Re: [PATCH v3 2/5] migration: Create MigrationState active field
Posted by Juan Quintela 6 years ago
"Dr. David Alan Gilbert" <dgilbert@redhat.com> wrote:
> * Juan Quintela (quintela@redhat.com) wrote:
>> Right now, there is no easy way to dectect if we have already
>> cancelled/finished/failed a migration.  This field is setup to true
>> when we start a migration, and it is set to false as soon as we stop
>> it.
>> 
>> It fixes a real bug, in ram_save_iterate() we call functions that
>> wrote to the channel even if we know that migration has stopped for
>> any reason.  This gives problems with multifd because we need to
>> synchronize various semoaphores that we don't want to take.
>> 
>> Signed-off-by: Juan Quintela <quintela@redhat.com>
>
> Why can't you use migration_is_active() in the ram.c case?
> My preference would be just to stick with something derived
> from the state rather than tacking another state bit on.

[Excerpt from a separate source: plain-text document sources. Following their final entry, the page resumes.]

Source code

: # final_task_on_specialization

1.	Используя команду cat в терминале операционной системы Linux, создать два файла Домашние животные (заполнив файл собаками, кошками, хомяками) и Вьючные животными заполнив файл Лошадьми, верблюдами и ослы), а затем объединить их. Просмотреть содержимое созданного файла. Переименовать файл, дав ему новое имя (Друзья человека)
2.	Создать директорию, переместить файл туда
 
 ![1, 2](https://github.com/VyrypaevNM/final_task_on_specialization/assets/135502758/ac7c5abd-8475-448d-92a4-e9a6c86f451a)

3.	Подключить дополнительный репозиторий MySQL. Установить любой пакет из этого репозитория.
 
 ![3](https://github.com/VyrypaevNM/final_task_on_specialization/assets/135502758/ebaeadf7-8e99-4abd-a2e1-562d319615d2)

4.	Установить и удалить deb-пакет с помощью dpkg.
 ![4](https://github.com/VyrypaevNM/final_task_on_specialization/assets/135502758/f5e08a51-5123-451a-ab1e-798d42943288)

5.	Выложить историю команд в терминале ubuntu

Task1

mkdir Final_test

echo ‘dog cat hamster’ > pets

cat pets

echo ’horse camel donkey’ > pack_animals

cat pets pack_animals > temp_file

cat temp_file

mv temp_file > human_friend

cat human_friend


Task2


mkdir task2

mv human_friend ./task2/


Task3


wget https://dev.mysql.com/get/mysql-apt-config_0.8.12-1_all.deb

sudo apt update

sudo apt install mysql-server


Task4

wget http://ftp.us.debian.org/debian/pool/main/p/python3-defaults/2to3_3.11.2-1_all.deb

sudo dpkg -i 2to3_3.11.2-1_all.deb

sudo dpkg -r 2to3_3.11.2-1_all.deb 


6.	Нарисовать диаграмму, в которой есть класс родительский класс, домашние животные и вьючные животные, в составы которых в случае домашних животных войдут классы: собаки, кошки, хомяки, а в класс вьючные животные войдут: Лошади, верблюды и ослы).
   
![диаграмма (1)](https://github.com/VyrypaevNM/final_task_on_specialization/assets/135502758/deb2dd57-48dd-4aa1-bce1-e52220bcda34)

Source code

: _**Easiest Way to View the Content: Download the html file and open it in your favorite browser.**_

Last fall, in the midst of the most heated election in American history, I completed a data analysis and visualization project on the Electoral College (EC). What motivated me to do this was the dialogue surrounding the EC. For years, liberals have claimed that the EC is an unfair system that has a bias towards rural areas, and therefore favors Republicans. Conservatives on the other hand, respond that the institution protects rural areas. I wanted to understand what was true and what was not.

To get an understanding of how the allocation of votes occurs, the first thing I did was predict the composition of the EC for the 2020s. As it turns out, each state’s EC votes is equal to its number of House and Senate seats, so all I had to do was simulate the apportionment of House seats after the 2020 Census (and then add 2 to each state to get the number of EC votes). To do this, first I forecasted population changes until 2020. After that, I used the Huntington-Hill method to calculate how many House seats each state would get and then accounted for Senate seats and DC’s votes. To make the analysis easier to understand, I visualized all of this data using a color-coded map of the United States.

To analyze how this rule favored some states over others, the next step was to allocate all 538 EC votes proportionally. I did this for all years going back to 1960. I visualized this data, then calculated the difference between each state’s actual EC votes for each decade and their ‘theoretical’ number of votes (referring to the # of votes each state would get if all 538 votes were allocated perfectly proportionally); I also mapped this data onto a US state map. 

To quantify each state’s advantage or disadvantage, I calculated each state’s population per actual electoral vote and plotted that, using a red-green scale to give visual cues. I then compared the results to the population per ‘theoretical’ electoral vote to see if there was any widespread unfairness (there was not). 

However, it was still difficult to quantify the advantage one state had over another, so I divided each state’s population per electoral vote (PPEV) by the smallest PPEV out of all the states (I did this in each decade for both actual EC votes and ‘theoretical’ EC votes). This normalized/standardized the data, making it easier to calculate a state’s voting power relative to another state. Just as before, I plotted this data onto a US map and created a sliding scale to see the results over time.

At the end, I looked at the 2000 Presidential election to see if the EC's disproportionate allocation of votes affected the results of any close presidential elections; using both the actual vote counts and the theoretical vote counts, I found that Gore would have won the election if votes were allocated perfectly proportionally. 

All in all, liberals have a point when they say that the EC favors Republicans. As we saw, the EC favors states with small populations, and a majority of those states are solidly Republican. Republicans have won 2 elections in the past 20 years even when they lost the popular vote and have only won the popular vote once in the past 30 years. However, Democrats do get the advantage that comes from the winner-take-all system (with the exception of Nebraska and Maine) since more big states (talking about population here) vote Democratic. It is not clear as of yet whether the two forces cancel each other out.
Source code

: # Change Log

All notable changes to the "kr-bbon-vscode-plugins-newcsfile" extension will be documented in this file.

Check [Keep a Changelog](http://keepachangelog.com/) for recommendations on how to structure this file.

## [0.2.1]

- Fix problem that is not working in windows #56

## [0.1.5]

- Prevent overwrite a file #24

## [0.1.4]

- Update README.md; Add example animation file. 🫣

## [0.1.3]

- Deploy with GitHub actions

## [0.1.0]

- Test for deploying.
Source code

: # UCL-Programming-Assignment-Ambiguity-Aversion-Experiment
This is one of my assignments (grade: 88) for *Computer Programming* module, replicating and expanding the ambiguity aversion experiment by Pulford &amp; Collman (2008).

My plan was to go the other way around.
We need to use the state with atomics, I wanted a single way of deciding
if we are/or not in the middle of a migration.  Just now it is too
confusing on my opinion.

>> ---
>>  migration/migration.c | 5 +++++
>>  migration/migration.h | 5 +++++
>>  migration/ram.c       | 2 +-
>>  migration/savevm.c    | 2 ++
>>  4 files changed, 13 insertions(+), 1 deletion(-)
>> 
>> diff --git a/migration/migration.c b/migration/migration.c
>> index 990bff00c0..60bc8710b6 100644
>> --- a/migration/migration.c
>> +++ b/migration/migration.c
>> @@ -1583,6 +1583,8 @@ static void migrate_fd_cancel(MigrationState *s)
>>      QEMUFile *f = migrate_get_current()->to_dst_file;
>>      trace_migrate_fd_cancel();
>>  
>> +    s->active = false;
>> +
>>      if (s->rp_state.from_dst_file) {
>>          /* shutdown the rp socket, so causing the rp thread to shutdown */
>>          qemu_file_shutdown(s->rp_state.from_dst_file);
>> @@ -2834,6 +2836,7 @@ static void migration_completion(MigrationState *s)
>>      }
>>  
>>      if (!migrate_colo_enabled()) {
>> +        s->active = false;
>>          migrate_set_state(&s->state, current_active_state,
>>                            MIGRATION_STATUS_COMPLETED);
>
> You've not always got these two the same way around - i.e. do you change
> the state first or do you set the active state first?  I think it needs
> to be consistent.

Ok.

Thanks, Juan.


Re: [PATCH v3 2/5] migration: Create MigrationState active field
Posted by Juan Quintela 6 years ago
"Dr. David Alan Gilbert" <dgilbert@redhat.com> wrote:
> * Juan Quintela (quintela@redhat.com) wrote:
>> Right now, there is no easy way to dectect if we have already
>> cancelled/finished/failed a migration.  This field is setup to true
>> when we start a migration, and it is set to false as soon as we stop
>> it.
>> 
>> It fixes a real bug, in ram_save_iterate() we call functions that
>> wrote to the channel even if we know that migration has stopped for
>> any reason.  This gives problems with multifd because we need to
>> synchronize various semoaphores that we don't want to take.
>> 
>> Signed-off-by: Juan Quintela <quintela@redhat.com>
>
> Why can't you use migration_is_active() in the ram.c case?
> My preference would be just to stick with something derived
> from the state rather than tacking another state bit on.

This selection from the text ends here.